ADRIEN exaspéré, presque plaintif
Eh beh putain !
ALICE
Oui, je suis du même avis.
THOMAS
Vous me fatiguez avec votre chasse à la moralité ! Ne pas être criminel est-il un crime ? Pourquoi est-ce que vous ne me laissez pas être quelqu’un de bien, tout simplement ?
ALICE
Parce que ça serait du mensonge. Tu n’es pas quelqu’un de bien, tu essayes juste de te rassurer.
THOMAS
Mais je t’aime, Alice. Je t’aime, et je ne veux personne d’autre que toi !
ALICE
C’est bien ce que je dis, tu essayes de te rassurer.
ANNA
Une orgie qui se transforme en thérapie de couple. Bien trop prévisible.
LAURINE
Moi aussi je commence à m’ennuyer.
ADRIEN
Bon, j’avais apporté quelque chose au cas où la soirée aurait du mal à commencer.

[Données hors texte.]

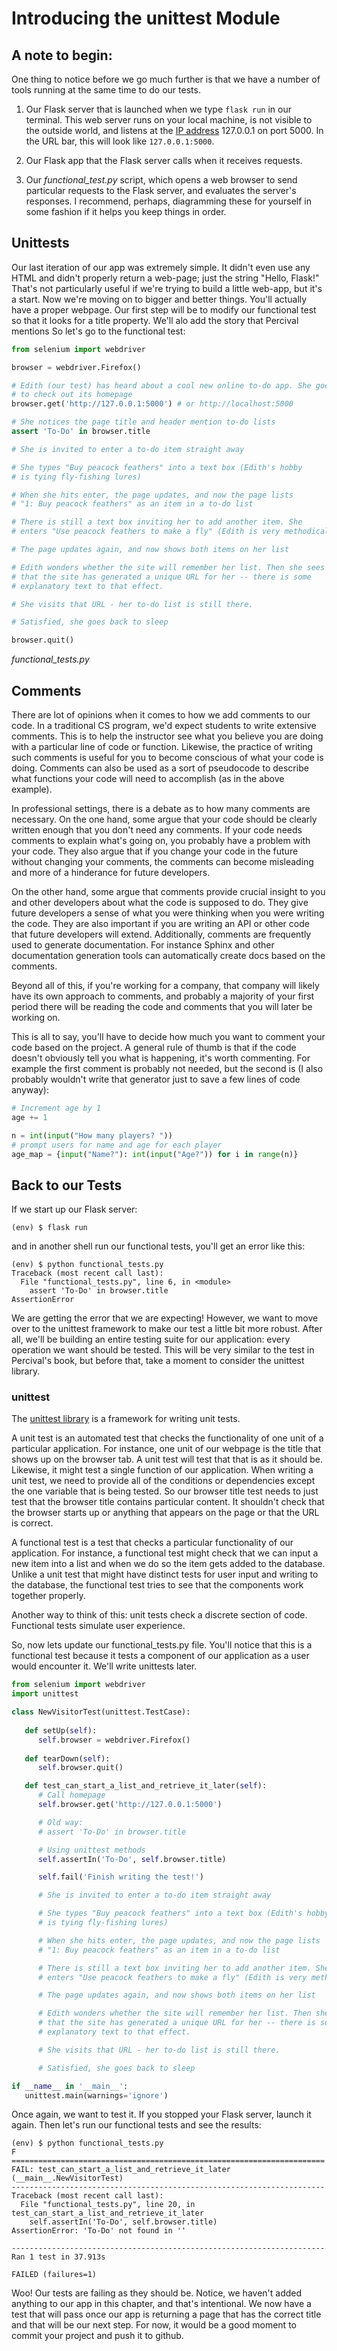 # Introducing the unittest Module
## A note to begin:
One thing to notice before we go much further is that we have a number of tools running at the same time to do our tests.
   
1. Our Flask server that is launched when we type ```flask run``` in our terminal. This web server runs on your local machine, is not visible to the outside world, and listens at the [IP address](https://en.wikipedia.org/wiki/IP_address) 127.0.0.1 on port 5000. In the URL bar, this will look like ```127.0.0.1:5000```. 
   
2. Our Flask app that the Flask server calls when it receives requests.
   
3. Our *functional_test.py* script, which opens a web browser to send particular requests to the Flask server, and evaluates the server's responses.
I recommend, perhaps, diagramming these for yourself in some fashion if it helps you keep things in order. 

## Unittests
Our last iteration of our app was extremely simple. It didn't even use any HTML and didn't properly return a web-page; just the string "Hello, Flask!" That's not particularly useful if we're trying to build a little web-app, but it's a start. Now we're moving on to bigger and better things. You'll actually have a proper webpage. Our first step will be to modify our functional test so that it looks for a title property. We'll alo add the story that Percival mentions So let's go to the functional test:
``` python
from selenium import webdriver

browser = webdriver.Firefox()

# Edith (our test) has heard about a cool new online to-do app. She goes
# to check out its homepage
browser.get('http://127.0.0.1:5000') # or http://localhost:5000

# She notices the page title and header mention to-do lists
assert 'To-Do' in browser.title

# She is invited to enter a to-do item straight away

# She types "Buy peacock feathers" into a text box (Edith's hobby
# is tying fly-fishing lures)

# When she hits enter, the page updates, and now the page lists
# "1: Buy peacock feathers" as an item in a to-do list

# There is still a text box inviting her to add another item. She
# enters "Use peacock feathers to make a fly" (Edith is very methodical)

# The page updates again, and now shows both items on her list

# Edith wonders whether the site will remember her list. Then she sees
# that the site has generated a unique URL for her -- there is some
# explanatory text to that effect.

# She visits that URL - her to-do list is still there.

# Satisfied, she goes back to sleep

browser.quit()
```  
*functional_tests.py*

## Comments
There are lot of opinions when it comes to how we add comments to our code. In a traditional CS program, we'd expect students to write extensive comments. This is to help the instructor see what you believe you are doing with a particular line of code or function. Likewise, the practice of writing such comments is useful for you to become conscious of what your code is doing. Comments can also be used as a sort of pseudocode to describe what functions your code will need to accomplish (as in the above example). 

In professional settings, there is a debate as to how many comments are necessary. On the one hand, some argue that your code should be clearly written enough that you don't need any comments. If your code needs comments to explain what's going on, you probably have a problem with your code. They also argue that if you change your code in the future without changing your comments, the comments can become misleading and more of a hinderance for future developers.

On the other hand, some argue that comments provide crucial insight to you and other developers about what the code is supposed to do. They give future developers a sense of what you were thinking when you were writing the code. They are also important if you are writing an API or other code that future developers will extend. Additionally, comments are frequently used to generate documentation. For instance Sphinx and other documentation generation tools can automatically create docs based on the comments.

Beyond all of this, if you're working for a company, that company will likely have its own approach to comments, and probably a majority of your first period there will be reading the code and comments that you will later be working on. 

This is all to say, you'll have to decide how much you want to comment your code based on the project. A general rule of thumb is that if the code doesn't obviously tell you what is happening, it's worth commenting. For example the first comment is probably not needed, but the second is (I also probably wouldn't write that generator just to save a few lines of code anyway):

``` python
# Increment age by 1 
age += 1

n = int(input("How many players? "))
# prompt users for name and age for each player
age_map = {input("Name?"): int(input("Age?")) for i in range(n)}
```

## Back to our Tests
If we start up our Flask server:

```
(env) $ flask run
```

and in another shell run our functional tests, you'll get an error like this:

```
(env) $ python functional_tests.py
Traceback (most recent call last):
  File "functional_tests.py", line 6, in <module>
    assert 'To-Do' in browser.title
AssertionError
```

We are getting the error that we are expecting! However, we want to move over to the unittest framework to make our test a little bit more robust. After all, we'll be building an entire testing suite for our application: every operation we want should be tested. This will be very similar to the test in Percival's book, but before that, take a moment to consider the unittest library.

### unittest
The [unittest library](https://docs.python.org/3/library/unittest.html) is a framework for writing unit tests. 

A unit test is an automated test that checks the functionality of one unit of a particular application. For instance, one unit of our webpage is the title that shows up on the browser tab. A unit test will test that that is as it should be. Likewise, it might test a single function of our application. When writing a unit test, we need to provide all of the conditions or dependencies except the one variable that is being tested. So our browser title test needs to just test that the browser title contains particular content. It shouldn't check that the browser starts up or anything that appears on the page or that the URL is correct. 

A functional test is a test that checks a particular functionality of our application. For instance, a functional test might check that we can input a new item into a list and when we do so the item gets added to the database. Unlike a unit test that might have distinct tests for user input and writing to the database, the functional test tries to see that the components work together properly. 

Another way to think of this: unit tests check a discrete section of code. Functional tests simulate user experience. 

So, now lets update our functional_tests.py file. You'll notice that this is a functional test because it tests a component of our application as a user would encounter it. We'll write unittests later. 

``` python
from selenium import webdriver
import unittest 

class NewVisitorTest(unittest.TestCase):
   
   def setUp(self):
      self.browser = webdriver.Firefox()
   
   def tearDown(self):
      self.browser.quit()

   def test_can_start_a_list_and_retrieve_it_later(self):
      # Call homepage
      self.browser.get('http://127.0.0.1:5000')

      # Old way: 
      # assert 'To-Do' in browser.title

      # Using unittest methods
      self.assertIn('To-Do', self.browser.title)

      self.fail('Finish writing the test!')

      # She is invited to enter a to-do item straight away

      # She types "Buy peacock feathers" into a text box (Edith's hobby
      # is tying fly-fishing lures)

      # When she hits enter, the page updates, and now the page lists
      # "1: Buy peacock feathers" as an item in a to-do list

      # There is still a text box inviting her to add another item. She
      # enters "Use peacock feathers to make a fly" (Edith is very methodical)

      # The page updates again, and now shows both items on her list

      # Edith wonders whether the site will remember her list. Then she sees
      # that the site has generated a unique URL for her -- there is some
      # explanatory text to that effect.

      # She visits that URL - her to-do list is still there.

      # Satisfied, she goes back to sleep

if __name__ in '__main__':
   unittest.main(warnings='ignore')
```

Once again, we want to test it. If you stopped your Flask server, launch it again. Then let's run our functional tests and see the results:

```
(env) $ python functional_tests.py
F
======================================================================
FAIL: test_can_start_a_list_and_retrieve_it_later (__main__.NewVisitorTest)
----------------------------------------------------------------------
Traceback (most recent call last):
  File "functional_tests.py", line 20, in test_can_start_a_list_and_retrieve_it_later
    self.assertIn('To-Do', self.browser.title)
AssertionError: 'To-Do' not found in ''

----------------------------------------------------------------------
Ran 1 test in 37.913s

FAILED (failures=1)
```
Woo! Our tests are failing as they should be. Notice, we haven't added anything to our app in this chapter, and that's intentional. We now have a test that will pass once our app is returning a page that has the correct title and that will be our next step. For now, it would be a good moment to commit your project and push it to github.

Adrien se lève pour aller chercher quelque chose dans son sac.
THOMAS
Si c’est un film porno Adrien, je te mets à la porte.
Adrien revient.
ADRIEN
C’est bien mieux que ça.
Il pose des sachets de pilules sur la table basse.
ANNA
Adrien, tu déconnes !
LAURINE
Qu’est-ce que c’est ?
ADRIEN
Du rêve.
ANNA
Ta définition du rêve est bien proche de celle du cauchemar.
THOMAS
C’est de la drogue ? T’as eu ça où ?
ADRIEN
C’est grâce à un ami, j’ai claqué toutes mes économies dedans !
ANNA
T’es malade !
THOMAS
Oui, t’es malade, complétement malade d’amener ça ici ! Je ne veux pas de ça chez moi !
ADRIEN
Hey, calme-toi, ce ne sont que des cachets !
ALICE
C’est vrai ça, Thomas. Ce ne sont que des cachets. Tu m’en donnes une vingtaine par jour, alors un de plus, un de moins…
THOMAS
Mais vous avez complétement déraillé ! C’est de la drogue, putain ! J’ai pas envie de vous voir vous flinguer le cerveau !
ANNA
Pour le coup, il a raison, faut faire gaffe avec ce genre de merde.
LAURINE
Ca a quel goût ?
ANNA
Un goût que tu regrettes.
ALICE
Tu as vraiment mis toutes tes économies dans quelques pilules ?
ADRIEN
Oui, c’est dire si je vous aime !
THOMAS
Tu as une manière étrange de nous aimer, tout de même.
ADRIEN
Et toi tu as une manière étrange de me remercier !
THOMAS
Ah, parce que tu veux en plus que je te remercie ?
LAURINE
Tu manques de curiosité, Thomas.
THOMAS
Il faut savoir arrêter d’être curieux quand la curiosité se transforme en connerie, non ?
ANNA
Il nous faudrait de l’eau pour que ça passe mieux…
ADRIEN
Tu viens de dire que c’était de la merde, Anna !
ANNA
Oui, et alors ? Je ne serais pas la première à aimer la merde, tu sais !
ALICE
Vous connaissez le baiser du lapin blanc ?
THOMAS
C’est trop poétique pour être sain.
ADRIEN
Chacun met un cachet sur sa langue…
ALICE
Et tout le monde s’embrasse…
LAURINE
Oh, c’est adorable !
THOMAS
Vous êtes vraiment tarés.
ANNA
Tout le monde sur le canapé !
Tout le monde s’assoit sur les canapés, sauf Thomas qui reste près de la fenêtre.
THOMAS
Alice, tu ne vas pas faire ça, quand même !
ALICE
Si, et je peux même le faire pour deux, si tu veux.
ADRIEN
Thomas, sincèrement, comment tu fais pour ne pas t’ennuyer ?
THOMAS
J’ai des amis dégénérés.
ANNA
Taisez-vous et ouvrez la bouche !
LAURINE
Je trouve ça tellement excitant !
ANNA
Assez parlé !
Anna tend les cachets à Laurine. Chacun pose un cachet sur sa langue.
THOMAS
C’est dégoûtant.
Après une légère hésitation, Anna et Laurine s’embrassent, Alice et Adrien s’embrassent.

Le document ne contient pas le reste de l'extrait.